Horse Car Railroads
The pioneers in street car traffic were the Orange and Newark
Horse Car Railroad Company, who obtained a charter from the Legislature
in 1859. This road had its origin in the dissatisfaction which was felt
among the people of the Oranges at the wretched management of the old
Morris and Essex Railroad.
The owners of the new horse car company decided to construct a line from
Orange to the Market Street Depot, which would enable the residents of
Orange to avail themselves of the facilities offered by the New Jersey
Railroad and Transportation Company (Pennsylvania Railroad). Lawsuits
were filed against this proposal by business owners on Market Street.
In December 1860 the courts ruled in favor of the Horse Car Railroad.
The outbreak of the Civil War delayed the start of the project until the
spring of 1862. The first track was laid through Market, Bank and Warren
Streets to Roseville (today that path is known as West Market Street).
Soon Orange was connected to the Market Street Train Depot.
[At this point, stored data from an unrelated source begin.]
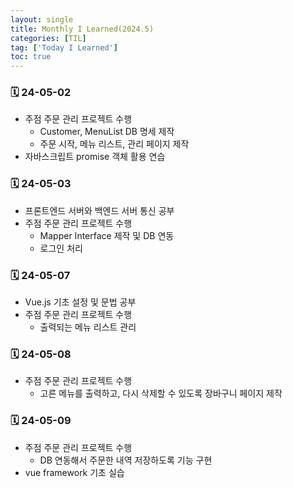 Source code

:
 ```yaml
---
layout: single
title: Monthly I Learned(2024.5)
categories: [TIL]
tag: ['Today I Learned']
toc: true
---
```



### 🗓️ 24-05-02

- 주점 주문 관리 프로젝트 수행
    - Customer, MenuList DB 명세 제작
    - 주문 시작, 메뉴 리스트, 관리 페이지 제작
- 자바스크립트 promise 객체 활용 연습

### 🗓️ 24-05-03

- 프론트엔드 서버와 백엔드 서버 통신 공부
- 주점 주문 관리 프로젝트 수행
    - Mapper Interface 제작 및 DB 연동
    - 로그인 처리

### 🗓️ 24-05-07

- Vue.js 기초 설정 및 문법 공부
- 주점 주문 관리 프로젝트 수행
    - 출력되는 메뉴 리스트 관리    

### 🗓️ 24-05-08

- 주점 주문 관리 프로젝트 수행
    - 고른 메뉴를 출력하고, 다시 삭제할 수 있도록 장바구니 페이지 제작

### 🗓️ 24-05-09

- 주점 주문 관리 프로젝트 수행
    - DB 연동해서 주문한 내역 저장하도록 기능 구현
- vue framework 기초 실습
A number of other Horse Car Railroad lines sprung up serving Elizabeth,
Irvington, South Orange, Montclair & Bloomfield. In 1890 a Philadelphia
syndicate took control of all the street car lines in Newark with the
exception of the South Orange Line and consolidated them under the title
of the Newark Passenger Railway Company. During the late 1880's, electrification
of the horse cars began.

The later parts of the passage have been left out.